🤖 AI Summary
To address the lack of efficient hardware support for SHA-3 on RISC-V architectures, this work proposes integrating the Keccak permutation core as a custom instruction into a general-purpose CPU microarchitecture—overcoming challenges arising from its multi-stage computation, irregular memory access patterns, and high fan-in/fan-out. Our approach employs pipelined permutation execution, register-level optimizations, and hardware reuse of lookup tables (LUTs). The design is validated via GEM5 simulation and FPGA prototyping. Results demonstrate an 8.02× improvement in SHA-3 throughput and a 46.31× speedup for Keccak alone over software-only implementations, with only ~15% additional register overhead and 11.51% LUT overhead. This work presents the first low-overhead, high-throughput native SHA-3 instruction support for RISC-V, establishing a scalable instruction-set extension paradigm for post-quantum cryptographic acceleration.
📝 Abstract
Integrating cryptographic accelerators into modern CPU architectures presents unique microarchitectural challenges, particularly when extending instruction sets with complex and multistage operations.
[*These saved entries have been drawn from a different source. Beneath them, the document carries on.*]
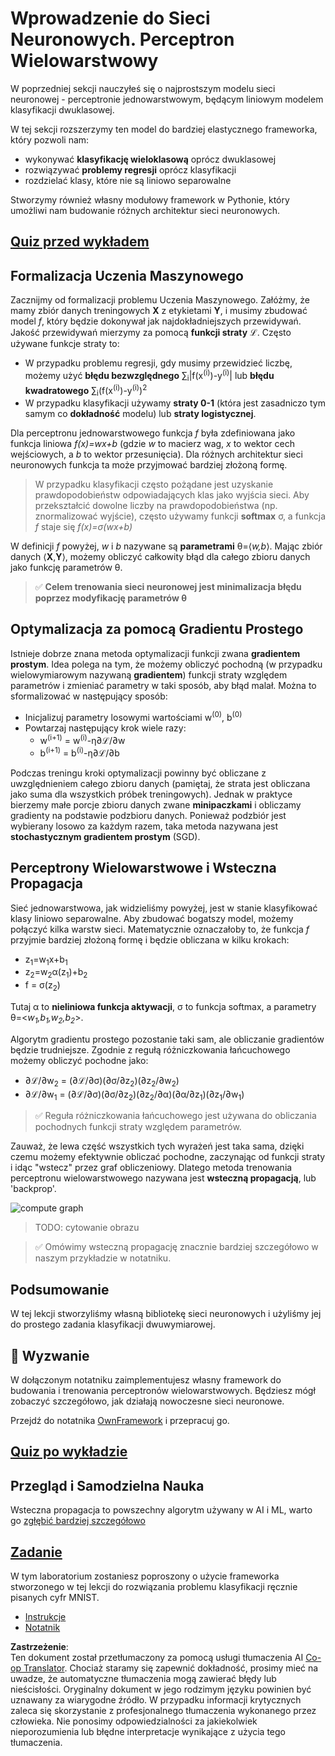 <!--
CO_OP_TRANSLATOR_METADATA:
{
  "original_hash": "186bf7eeab776b36f557357ea56d4751",
  "translation_date": "2025-08-24T10:40:26+00:00",
  "source_file": "lessons/3-NeuralNetworks/04-OwnFramework/README.md",
  "language_code": "pl"
}
-->
# Wprowadzenie do Sieci Neuronowych. Perceptron Wielowarstwowy

W poprzedniej sekcji nauczyłeś się o najprostszym modelu sieci neuronowej - perceptronie jednowarstwowym, będącym liniowym modelem klasyfikacji dwuklasowej.

W tej sekcji rozszerzymy ten model do bardziej elastycznego frameworka, który pozwoli nam:

* wykonywać **klasyfikację wieloklasową** oprócz dwuklasowej
* rozwiązywać **problemy regresji** oprócz klasyfikacji
* rozdzielać klasy, które nie są liniowo separowalne

Stworzymy również własny modułowy framework w Pythonie, który umożliwi nam budowanie różnych architektur sieci neuronowych.

## [Quiz przed wykładem](https://red-field-0a6ddfd03.1.azurestaticapps.net/quiz/104)

## Formalizacja Uczenia Maszynowego

Zacznijmy od formalizacji problemu Uczenia Maszynowego. Załóżmy, że mamy zbiór danych treningowych **X** z etykietami **Y**, i musimy zbudować model *f*, który będzie dokonywał jak najdokładniejszych przewidywań. Jakość przewidywań mierzymy za pomocą **funkcji straty** ℒ. Często używane funkcje straty to:

* W przypadku problemu regresji, gdy musimy przewidzieć liczbę, możemy użyć **błędu bezwzględnego** ∑<sub>i</sub>|f(x<sup>(i)</sup>)-y<sup>(i)</sup>| lub **błędu kwadratowego** ∑<sub>i</sub>(f(x<sup>(i)</sup>)-y<sup>(i)</sup>)<sup>2</sup>
* W przypadku klasyfikacji używamy **straty 0-1** (która jest zasadniczo tym samym co **dokładność** modelu) lub **straty logistycznej**.

Dla perceptronu jednowarstwowego funkcja *f* była zdefiniowana jako funkcja liniowa *f(x)=wx+b* (gdzie *w* to macierz wag, *x* to wektor cech wejściowych, a *b* to wektor przesunięcia). Dla różnych architektur sieci neuronowych funkcja ta może przyjmować bardziej złożoną formę.

> W przypadku klasyfikacji często pożądane jest uzyskanie prawdopodobieństw odpowiadających klas jako wyjścia sieci. Aby przekształcić dowolne liczby na prawdopodobieństwa (np. znormalizować wyjście), często używamy funkcji **softmax** σ, a funkcja *f* staje się *f(x)=σ(wx+b)*

W definicji *f* powyżej, *w* i *b* nazywane są **parametrami** θ=⟨*w,b*⟩. Mając zbiór danych ⟨**X**,**Y**⟩, możemy obliczyć całkowity błąd dla całego zbioru danych jako funkcję parametrów θ.

> ✅ **Celem trenowania sieci neuronowej jest minimalizacja błędu poprzez modyfikację parametrów θ**

## Optymalizacja za pomocą Gradientu Prostego

Istnieje dobrze znana metoda optymalizacji funkcji zwana **gradientem prostym**. Idea polega na tym, że możemy obliczyć pochodną (w przypadku wielowymiarowym nazywaną **gradientem**) funkcji straty względem parametrów i zmieniać parametry w taki sposób, aby błąd malał. Można to sformalizować w następujący sposób:

* Inicjalizuj parametry losowymi wartościami w<sup>(0)</sup>, b<sup>(0)</sup>
* Powtarzaj następujący krok wiele razy:
    - w<sup>(i+1)</sup> = w<sup>(i)</sup>-η∂ℒ/∂w
    - b<sup>(i+1)</sup> = b<sup>(i)</sup>-η∂ℒ/∂b

Podczas treningu kroki optymalizacji powinny być obliczane z uwzględnieniem całego zbioru danych (pamiętaj, że strata jest obliczana jako suma dla wszystkich próbek treningowych). Jednak w praktyce bierzemy małe porcje zbioru danych zwane **minipaczkami** i obliczamy gradienty na podstawie podzbioru danych. Ponieważ podzbiór jest wybierany losowo za każdym razem, taka metoda nazywana jest **stochastycznym gradientem prostym** (SGD).

## Perceptrony Wielowarstwowe i Wsteczna Propagacja

Sieć jednowarstwowa, jak widzieliśmy powyżej, jest w stanie klasyfikować klasy liniowo separowalne. Aby zbudować bogatszy model, możemy połączyć kilka warstw sieci. Matematycznie oznaczałoby to, że funkcja *f* przyjmie bardziej złożoną formę i będzie obliczana w kilku krokach:
* z<sub>1</sub>=w<sub>1</sub>x+b<sub>1</sub>
* z<sub>2</sub>=w<sub>2</sub>α(z<sub>1</sub>)+b<sub>2</sub>
* f = σ(z<sub>2</sub>)

Tutaj α to **nieliniowa funkcja aktywacji**, σ to funkcja softmax, a parametry θ=<*w<sub>1</sub>,b<sub>1</sub>,w<sub>2</sub>,b<sub>2</sub>*>.

Algorytm gradientu prostego pozostanie taki sam, ale obliczanie gradientów będzie trudniejsze. Zgodnie z regułą różniczkowania łańcuchowego możemy obliczyć pochodne jako:

* ∂ℒ/∂w<sub>2</sub> = (∂ℒ/∂σ)(∂σ/∂z<sub>2</sub>)(∂z<sub>2</sub>/∂w<sub>2</sub>)
* ∂ℒ/∂w<sub>1</sub> = (∂ℒ/∂σ)(∂σ/∂z<sub>2</sub>)(∂z<sub>2</sub>/∂α)(∂α/∂z<sub>1</sub>)(∂z<sub>1</sub>/∂w<sub>1</sub>)

> ✅ Reguła różniczkowania łańcuchowego jest używana do obliczania pochodnych funkcji straty względem parametrów.

Zauważ, że lewa część wszystkich tych wyrażeń jest taka sama, dzięki czemu możemy efektywnie obliczać pochodne, zaczynając od funkcji straty i idąc "wstecz" przez graf obliczeniowy. Dlatego metoda trenowania perceptronu wielowarstwowego nazywana jest **wsteczną propagacją**, lub 'backprop'.

<img alt="compute graph" src="images/ComputeGraphGrad.png"/>

> TODO: cytowanie obrazu

> ✅ Omówimy wsteczną propagację znacznie bardziej szczegółowo w naszym przykładzie w notatniku.  

## Podsumowanie

W tej lekcji stworzyliśmy własną bibliotekę sieci neuronowych i użyliśmy jej do prostego zadania klasyfikacji dwuwymiarowej.

## 🚀 Wyzwanie

W dołączonym notatniku zaimplementujesz własny framework do budowania i trenowania perceptronów wielowarstwowych. Będziesz mógł zobaczyć szczegółowo, jak działają nowoczesne sieci neuronowe.

Przejdź do notatnika [OwnFramework](../../../../../lessons/3-NeuralNetworks/04-OwnFramework/OwnFramework.ipynb) i przepracuj go.

## [Quiz po wykładzie](https://red-field-0a6ddfd03.1.azurestaticapps.net/quiz/204)

## Przegląd i Samodzielna Nauka

Wsteczna propagacja to powszechny algorytm używany w AI i ML, warto go [zgłębić bardziej szczegółowo](https://wikipedia.org/wiki/Backpropagation)

## [Zadanie](lab/README.md)

W tym laboratorium zostaniesz poproszony o użycie frameworka stworzonego w tej lekcji do rozwiązania problemu klasyfikacji ręcznie pisanych cyfr MNIST.

* [Instrukcje](lab/README.md)
* [Notatnik](../../../../../lessons/3-NeuralNetworks/04-OwnFramework/lab/MyFW_MNIST.ipynb)

**Zastrzeżenie**:  
Ten dokument został przetłumaczony za pomocą usługi tłumaczenia AI [Co-op Translator](https://github.com/Azure/co-op-translator). Chociaż staramy się zapewnić dokładność, prosimy mieć na uwadze, że automatyczne tłumaczenia mogą zawierać błędy lub nieścisłości. Oryginalny dokument w jego rodzimym języku powinien być uznawany za wiarygodne źródło. W przypadku informacji krytycznych zaleca się skorzystanie z profesjonalnego tłumaczenia wykonanego przez człowieka. Nie ponosimy odpowiedzialności za jakiekolwiek nieporozumienia lub błędne interpretacje wynikające z użycia tego tłumaczenia.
Hardware-assisted cryptographic instructions, such as Intel's AES-NI and ARM's custom instructions for encryption workloads, have demonstrated substantial performance improvements. However, efficient SHA-3 acceleration remains an open problem due to its distinct permutation-based structure and memory access patterns. Existing solutions primarily rely on standalone coprocessors or software optimizations, often avoiding the complexities of direct microarchitectural integration. This study investigates the architectural challenges of embedding a SHA-3 permutation operation as a custom instruction within a general-purpose processor, focusing on pipelined simultaneous execution, storage utilization, and hardware cost. In this paper, we investigated and prototyped a SHA-3 custom instruction for the RISC-V CPU architecture. Using cycle-accurate GEM5 simulations and FPGA prototyping, our results demonstrate performance improvements of up to 8.02x for RISC-V optimized SHA-3 software workloads and up to 46.31x for Keccak-specific software workloads, with only a 15.09% increase in registers and a 11.51% increase in LUT utilization. These findings provide critical insights into the feasibility and impact of SHA-3 acceleration at the microarchitectural level, highlighting practical design considerations for future cryptographic instruction set extensions.